* [Brief]
Would you return every line of the listing below that has "Setting" in it?

■ ■ ■ ■

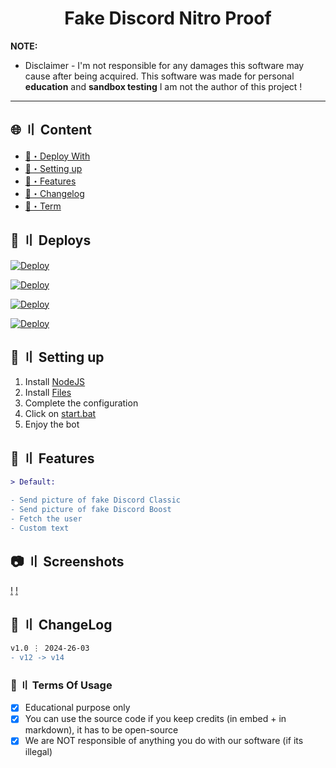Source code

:
<h1 align="center">Fake Discord Nitro Proof</h1>

**NOTE:** 
- Disclaimer -
I'm not responsible for any damages this software may cause after being acquired. 
This software was made for personal **education** and **sandbox testing**
I am not the author of this project !
---


## <a id="content"></a>🌐 〢 Content
- [📩・Deploy With](#deploys)
- [🎉・Setting up](#setup)
- [🔰・Features](#features)
- [📝・Changelog](#changelog)
- [💼・Term](#terms)


## <a id="deploys"></a>📩 〢 Deploys
[![Deploy](https://raw.githubusercontent.com/002-sans/deploy-buttons/main/buttons/remade/replit.svg)](https://replit.com/github/002-sans/Fake-Discord-Nitro-Proof-Bot)

[![Deploy](https://raw.githubusercontent.com/002-sans/deploy-buttons/main/buttons/remade/glitch.svg)](https://glitch.com/edit/#!/import/github/002-sans/Fake-Discord-Nitro-Proof-Bot)

[![Deploy](https://raw.githubusercontent.com/002-sans/deploy-buttons/main/buttons/remade/heroku.svg)](https://heroku.com/deploy/?template=https://github.com/002-sans/Fake-Discord-Nitro-Proof-Bot)

[![Deploy](https://raw.githubusercontent.com/002-sans/deploy-buttons/main/buttons/remade/railway.svg)](https://railway.app/new/template?template=https://github.com/002-sans/Fake-Discord-Nitro-Proof-Bot)



## <a id="setup"></a> 📁 〢 Setting up
1. Install [NodeJS](https://nodejs.org/en)
2. Install [Files](https://github.com/002-sans/Fake-Discord-Nitro-Proof-Bot/archive/refs/heads/main.zip)
3. Complete the configuration
4. Click on [start.bat](https://github.com/002-sans/Fake-Discord-Nitro-Proof-Bot/blob/main/start.bat)
5. Enjoy the bot


## <a id="features"></a>🔰 〢 Features
```diff
> Default:

- Send picture of fake Discord Classic
- Send picture of fake Discord Boost
- Fetch the user
- Custom text
```
## <a id="pictures"></a>📷 〢 Screenshots
[!](https://i.imgur.com/iHytou9.png)
[!](https://i.imgur.com/ANODx9n.png)

## <a id="changelog"></a>💭 〢 ChangeLog

```diff
v1.0 ⋮ 2024-26-03
- v12 -> v14
```

### <a id="terms"></a>💼 〢 Terms Of Usage
- [x] Educational purpose only
- [x] You can use the source code if you keep credits (in embed + in markdown), it has to be open-source
- [x] We are NOT responsible of anything you do with our software (if its illegal)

■ ■ ■ ■

* [Answer to this exercise]
- [🎉・Setting up](#setup)
## <a id="setup"></a> 📁 〢 Setting up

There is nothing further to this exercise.